My mom wants to be in the delivery room for my second baby... but my fiancé disagrees.

To explain, our family doesn't know that I'm pregnant yet. This came up in conversation with my mom today because she elected to not be there when I gave birth to my daughter (she is really worried about germs and this was when COVID was settling down) so I asked my fiancés mom.
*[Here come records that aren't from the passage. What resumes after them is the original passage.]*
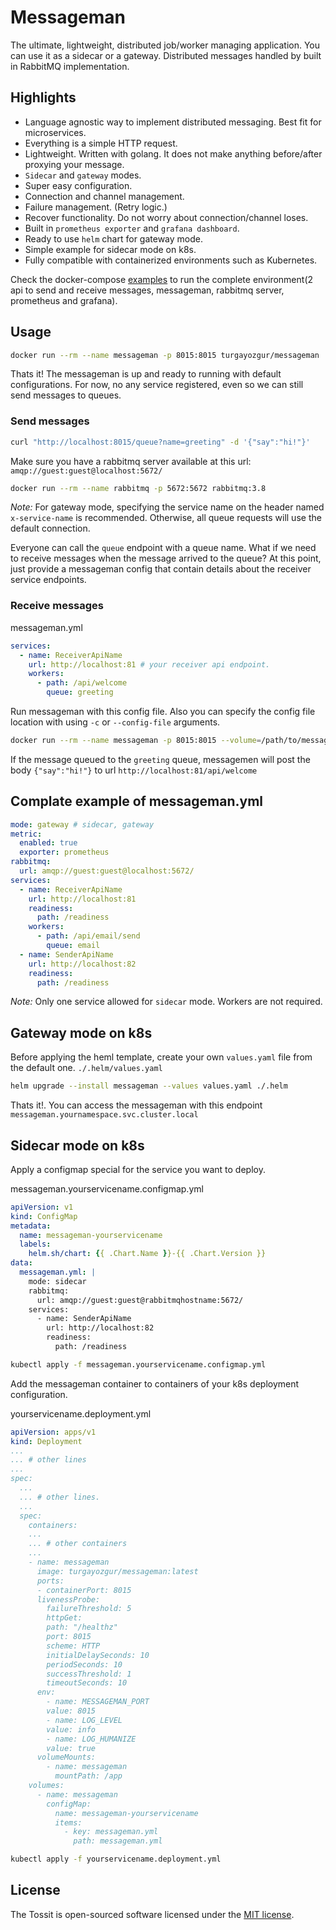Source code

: # Messageman

The ultimate, lightweight, distributed job/worker managing application. You can use it as a sidecar or a gateway. Distributed messages handled by built in RabbitMQ implementation.

## Highlights

* Language agnostic way to implement distributed messaging. Best fit for microservices.
* Everything is a simple HTTP request.
* Lightweight. Written with golang. It does not make anything before/after proxying your message.
* `Sidecar` and `gateway` modes.
* Super easy configuration.
* Connection and channel management.
* Failure management. (Retry logic.)
* Recover functionality. Do not worry about connection/channel loses.
* Built in `prometheus exporter` and `grafana dashboard`.
* Ready to use `helm` chart for gateway mode.
* Simple example for sidecar mode on k8s.
* Fully compatible with containerized environments such as Kubernetes.

Check the docker-compose [examples](examples/README.md) to run the complete environment(2 api to send and receive messages, messageman, rabbitmq server, prometheus and grafana).

## Usage

```bash
docker run --rm --name messageman -p 8015:8015 turgayozgur/messageman
```

Thats it! The messageman is up and ready to running with default configurations. For now, no any service registered, even so we can still send messages to queues.

### Send messages

```bash
curl "http://localhost:8015/queue?name=greeting" -d '{"say":"hi!"}'
```

Make sure you have a rabbitmq server available at this url: `amqp://guest:guest@localhost:5672/`
```bash
docker run --rm --name rabbitmq -p 5672:5672 rabbitmq:3.8
```

*Note:* For gateway mode, specifying the service name on the header named `x-service-name` is recommended. Otherwise, all queue requests will use the default connection.

Everyone can call the `queue` endpoint with a queue name. What if we need to receive messages when the message arrived to the queue? At this point, just provide a messageman config that contain details about the receiver service endpoints.

### Receive messages

messageman.yml
```yaml
services:
  - name: ReceiverApiName
    url: http://localhost:81 # your receiver api endpoint.
    workers:
      - path: /api/welcome
        queue: greeting
```

Run messageman with this config file. Also you can specify the config file location with using `-c` or `--config-file` arguments.

```bash
docker run --rm --name messageman -p 8015:8015 --volume=/path/to/messageman.yml:/app/messageman.yml turgayozgur/messageman
```

If the message queued to the `greeting` queue, messagemen will post the body `{"say":"hi!"}` to url `http://localhost:81/api/welcome`

## Complate example of messageman.yml

```yaml
mode: gateway # sidecar, gateway
metric: 
  enabled: true
  exporter: prometheus
rabbitmq:
  url: amqp://guest:guest@localhost:5672/
services:
  - name: ReceiverApiName
    url: http://localhost:81
    readiness:
      path: /readiness
    workers:
      - path: /api/email/send
        queue: email
  - name: SenderApiName
    url: http://localhost:82
    readiness:
      path: /readiness
```

*Note:* Only one service allowed for `sidecar` mode. Workers are not required.

## Gateway mode on k8s

Before applying the heml template, create your own `values.yaml` file from the default one. `./.helm/values.yaml`

```bash
helm upgrade --install messageman --values values.yaml ./.helm
```

Thats it!. You can access the messageman with this endpoint `messageman.yournamespace.svc.cluster.local`

## Sidecar mode on k8s

Apply a configmap special for the service you want to deploy.

messageman.yourservicename.configmap.yml
```yaml
apiVersion: v1
kind: ConfigMap
metadata:
  name: messageman-yourservicename
  labels:
    helm.sh/chart: {{ .Chart.Name }}-{{ .Chart.Version }}
data:
  messageman.yml: |
    mode: sidecar
    rabbitmq:
      url: amqp://guest:guest@rabbitmqhostname:5672/
    services:
      - name: SenderApiName
        url: http://localhost:82
        readiness:
          path: /readiness
```

```bash
kubectl apply -f messageman.yourservicename.configmap.yml
```

Add the messageman container to containers of your k8s deployment configuration.

yourservicename.deployment.yml
```yaml
apiVersion: apps/v1
kind: Deployment
...
... # other lines
...
spec:
  ...
  ... # other lines.
  ...
  spec:
    containers:
    ...
    ... # other containers
    ...
    - name: messageman
      image: turgayozgur/messageman:latest
      ports:
      - containerPort: 8015
      livenessProbe:
        failureThreshold: 5
        httpGet:
        path: "/healthz"
        port: 8015
        scheme: HTTP
        initialDelaySeconds: 10
        periodSeconds: 10
        successThreshold: 1
        timeoutSeconds: 10
      env:
        - name: MESSAGEMAN_PORT
        value: 8015
        - name: LOG_LEVEL
        value: info
        - name: LOG_HUMANIZE
        value: true
      volumeMounts:
        - name: messageman
          mountPath: /app
    volumes:
      - name: messageman
        configMap:
          name: messageman-yourservicename
          items:
            - key: messageman.yml
              path: messageman.yml
```

```bash
kubectl apply -f yourservicename.deployment.yml
```

## License ##
The Tossit is open-sourced software licensed under the [MIT license](https://opensource.org/licenses/MIT).
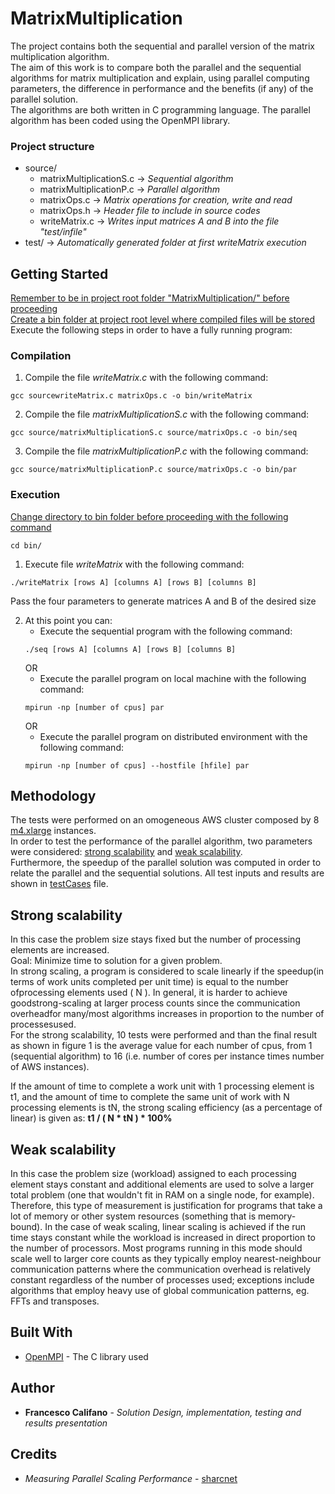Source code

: # MatrixMultiplication
The project contains both the sequential and parallel version of the matrix multiplication algorithm.<br>
The aim of this work is to compare both the parallel and the sequential algorithms for matrix multiplication and explain, using parallel computing parameters, the difference in performance and the benefits (if any) of the parallel solution.<br>
The algorithms are both written in C programming language. 
The parallel algorithm has been coded using the OpenMPI library.

### Project structure
* source/
    * matrixMultiplicationS.c  -> *Sequential algorithm*
    * matrixMultiplicationP.c  -> *Parallel algorithm*
    * matrixOps.c -> *Matrix operations for creation, write and read*
    * matrixOps.h -> *Header file to include in source codes*
    * writeMatrix.c -> *Writes input matrices A and B into the file "test/infile"*
* test/ -> *Automatically generated folder at first writeMatrix execution*

## Getting Started
<ins>Remember to be in project root folder "MatrixMultiplication/" before proceeding</ins><br>
<ins>Create a bin folder at project root level where compiled files will be stored</ins><br>
Execute the following steps in order to have a fully running program:<br>

### Compilation
1. Compile the file *writeMatrix.c* with the following command:
```
gcc sourcewriteMatrix.c matrixOps.c -o bin/writeMatrix
```
2. Compile the file *matrixMultiplicationS.c* with the following command:
```
gcc source/matrixMultiplicationS.c source/matrixOps.c -o bin/seq
```
3. Compile the file *matrixMultiplicationP.c* with the following command:
```
gcc source/matrixMultiplicationP.c source/matrixOps.c -o bin/par
```
### Execution
<ins>Change directory to bin folder before proceeding with the following command<ins>
```
cd bin/
```
1. Execute file *writeMatrix* with the following command:
```
./writeMatrix [rows A] [columns A] [rows B] [columns B]
```
Pass the four parameters to generate matrices A and B of the desired size

2. At this point you can:
    * Execute the sequential program with the following command:
    ```
    ./seq [rows A] [columns A] [rows B] [columns B]
    ```
    OR
    * Execute the parallel program on local machine with the following command:
    ```
    mpirun -np [number of cpus] par
    ```
    OR
    * Execute the parallel program on distributed environment with the following command:
    ```
    mpirun -np [number of cpus] --hostfile [hfile] par
    ```


## Methodology
The tests were performed on an omogeneous AWS cluster composed by 8 [m4.xlarge](https://aws.amazon.com/ec2/instance-types/) instances.<br>
In order to test the performance of the parallel algorithm, two parameters were considered: [strong scalability](#strong-scalability) and [weak scalability](#weak-scalability).<br>
Furthermore, the speedup of the parallel solution was computed in order to relate the parallel and the sequential solutions.
All test inputs and results are shown in [testCases](testCases.txt) file.

## Strong scalability
In this case the problem size stays fixed but the number of processing elements are increased.<br>
Goal: Minimize time to solution for a given problem.<br>
In strong scaling, a program is considered to scale linearly if the speedup(in terms of work units completed per unit time) is equal to the number ofprocessing elements used ( N ). In general, it is harder to achieve goodstrong-scaling at larger process counts since the communication overheadfor many/most algorithms increases in proportion to the number of processesused.<br>
For the strong scalability, 10 tests were performed and than the final result as shown in figure 1 is the average value for each number of cpus, from 1 (sequential algorithm) to 16 (i.e. number of cores per instance times number of AWS instances).<br>

If the amount of time to complete a work unit with 1 processing element is t1, and the amount of time to complete the same unit of work with N processing elements is tN, the strong scaling efficiency (as a percentage of linear) is given as: 
**t1 / ( N * tN ) * 100%**

## Weak scalability

In this case the problem size (workload) assigned to each processing element stays constant and additional elements are used to solve a larger total problem (one that wouldn't fit in RAM on a single node, for example). Therefore, this type of measurement is justification for programs that take a lot of memory or other system resources (something that is memory-bound). In the case of weak scaling, linear scaling is achieved if the run time stays constant while the workload is increased in direct proportion to the number of processors. Most programs running in this mode should scale well to larger core counts as they typically employ nearest-neighbour communication patterns where the communication overhead is relatively constant regardless of the number of processes used; exceptions include algorithms that employ heavy use of global communication patterns, eg. FFTs and transposes. 


## Built With

* [OpenMPI](https://www.open-mpi.org) - The C library used


## Author

* **Francesco Califano** - *Solution Design, implementation, testing and results presentation*  

## Credits

* *Measuring Parallel Scaling Performance* - [sharcnet](https://www.sharcnet.ca/help/index.php/Measuring_Parallel_Scaling_Performance)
My mom changed her mind last minute, and my mom regrets not being there since MIL said she couldn't change her mind and the hospital had her approved already over my mom for months. She said she wants to be there for the next baby, but a few months ago she said when we have a second baby it should just be me and my fiancé since so much drama ensued between her and MIL. I would like my mom there, but my fiancé said we should keep it to just us when it's time to push (daughter came early and it was only ten minutes of pushing, assuming it will be similar with this pregnancy) but he doesn't want the drama since MIL will probably be watching our daughter while I'm in labor. I feel bad for my mom, but I don't want the drama either. I'm not sure if it's worth it since we're planning on having 3 kids, and my mom could be there for the last baby. The year of drama over the hospital situation really ruined my birth experience and first year. Our moms will only be in the same area for the first time tomorrow for our daughter's 3rd birthday because of their fight. What do yall think? Convince fiancé, or tell my mom we want it to be just us and FaceTime her and let her come in immediately after birth to see the new baby? Also, this will be my parents 2nd grand baby, my MIL's 5th.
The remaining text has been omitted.